As captured in the chart below, over the last month the performance of the NZD has been particularly weak, with the currency undergoing three separate selloffs. In these most recent evaluations, we’ve seen NZD drop -0.38%, -0.39%, -0.20%, -0.17%, -0.35%, -0.17%, and -0.49%. These numbers point to a continuing trend of disappointment for the antipodean currencies, darkening outlooks in the process.
Technical Analysis of NZD/USD
The NZD/USD pair aesthetically reveals downtrend playbook. This is further illustrated by the bearish cross below of the 20- and 50-day exponential moving averages (EMAs). This technical set up implies that the pair may be met with additional bearish pressure in the near-term. The 14-day Relative Strength Index (RSI) for NZD/USD is currently sitting around 40.00, an important line in the sand for market participants. If the RSI were to fall below this level, it would trigger a new round of bearish momentum for the pair.
Traders are mainly looking for important support levels that could set the tone for future direction of the NZD/USD. A further decline beyond June 23 low of 0.5883 will expose additional support at the May 12 low of 0.5846. Traders need to be alert to this possible sea change. Additional drops might push it in the direction of the sacred support barrier of 0.5800 that may spark robust buying and selling curiosity.
Economic Factors Influencing NZD Performance
The positive macro economic fundamentals across NZ is playing a part in the Kiwi’s woes across the board against its other valued peers. The quarterly reading for New Zealand shows prices compared to the previous quarter, indicating economic challenges that have affected investor sentiment and currency valuation. With global markets still reacting cautiously to the latest economic data releases, the NZD’s performance continues to be acutely sensitive to domestic and international factors.
The downward trajectory of the NZD underlines deeper worries about New Zealand’s economic vitality and future growth. Consumer spending continues to threaten many sectors by spending far more out for trade balances. Other analysts are cautioning that these and other factors will continue to strongly affect the currency, at least in the short term.

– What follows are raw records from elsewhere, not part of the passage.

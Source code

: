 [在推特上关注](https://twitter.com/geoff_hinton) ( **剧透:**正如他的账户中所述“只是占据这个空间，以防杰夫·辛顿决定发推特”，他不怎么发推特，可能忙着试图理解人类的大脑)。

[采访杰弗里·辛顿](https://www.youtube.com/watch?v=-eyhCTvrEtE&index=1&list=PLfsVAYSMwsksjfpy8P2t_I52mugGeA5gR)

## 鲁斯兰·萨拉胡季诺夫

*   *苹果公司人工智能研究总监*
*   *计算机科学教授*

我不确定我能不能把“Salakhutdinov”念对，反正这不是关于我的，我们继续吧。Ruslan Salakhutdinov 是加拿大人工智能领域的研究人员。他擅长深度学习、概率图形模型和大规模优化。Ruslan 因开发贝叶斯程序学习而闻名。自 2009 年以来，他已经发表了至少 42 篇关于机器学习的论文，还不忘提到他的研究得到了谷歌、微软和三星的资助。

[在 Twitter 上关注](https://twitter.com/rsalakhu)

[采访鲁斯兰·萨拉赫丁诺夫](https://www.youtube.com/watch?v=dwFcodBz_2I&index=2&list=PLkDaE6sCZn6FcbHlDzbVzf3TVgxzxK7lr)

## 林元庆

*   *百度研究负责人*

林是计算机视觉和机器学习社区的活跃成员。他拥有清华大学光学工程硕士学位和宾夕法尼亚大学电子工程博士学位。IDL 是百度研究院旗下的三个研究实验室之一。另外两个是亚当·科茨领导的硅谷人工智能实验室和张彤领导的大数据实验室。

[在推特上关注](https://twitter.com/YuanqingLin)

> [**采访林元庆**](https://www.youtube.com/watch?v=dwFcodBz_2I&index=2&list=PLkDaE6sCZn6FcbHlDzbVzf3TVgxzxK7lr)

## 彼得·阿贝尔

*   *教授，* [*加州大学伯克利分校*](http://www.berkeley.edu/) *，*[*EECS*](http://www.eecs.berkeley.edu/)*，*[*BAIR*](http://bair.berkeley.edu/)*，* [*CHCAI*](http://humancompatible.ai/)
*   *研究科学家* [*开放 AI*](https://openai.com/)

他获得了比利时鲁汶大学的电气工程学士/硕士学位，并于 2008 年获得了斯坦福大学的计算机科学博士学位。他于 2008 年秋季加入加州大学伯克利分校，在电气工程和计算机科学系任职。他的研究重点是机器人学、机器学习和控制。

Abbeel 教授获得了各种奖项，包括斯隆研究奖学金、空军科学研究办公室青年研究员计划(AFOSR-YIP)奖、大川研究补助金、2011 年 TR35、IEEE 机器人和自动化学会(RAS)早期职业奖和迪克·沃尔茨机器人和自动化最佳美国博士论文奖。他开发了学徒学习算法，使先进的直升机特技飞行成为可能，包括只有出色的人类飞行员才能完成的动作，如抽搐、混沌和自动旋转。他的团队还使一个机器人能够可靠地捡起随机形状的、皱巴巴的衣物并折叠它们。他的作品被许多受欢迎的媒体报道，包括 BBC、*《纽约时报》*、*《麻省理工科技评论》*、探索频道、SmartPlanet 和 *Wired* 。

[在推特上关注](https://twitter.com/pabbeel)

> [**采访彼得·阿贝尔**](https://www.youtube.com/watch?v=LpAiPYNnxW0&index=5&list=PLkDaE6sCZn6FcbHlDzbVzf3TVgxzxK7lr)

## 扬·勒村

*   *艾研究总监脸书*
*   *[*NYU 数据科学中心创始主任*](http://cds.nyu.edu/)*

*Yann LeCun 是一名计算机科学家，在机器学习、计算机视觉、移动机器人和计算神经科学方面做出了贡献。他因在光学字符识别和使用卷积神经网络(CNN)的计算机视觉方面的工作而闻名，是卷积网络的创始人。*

Market Reactions and Future Expectations
Market analysts are cautious of deepening glances of the NZD/USD pair. They are more sensitive to today’s technical signals. As the sustained underperformance of antipodean currencies indicates, market participants should always be on the lookout for downtrends. As a result, the market will be extremely responsive to price changes. Beyond inflation, next week’s economic data becomes a major factor in positioning trades.
Traders are closely testing and re-evaluating the positions they hold. On the lookout for any change in momentum or changes in trading volume that indicates a reversal or a continuation of the trend, they are hyper-focused on market indicators. Considering this bearish view, traders in the forex arena need to prepare for potential turbulence as the economic landscape continues to unfold.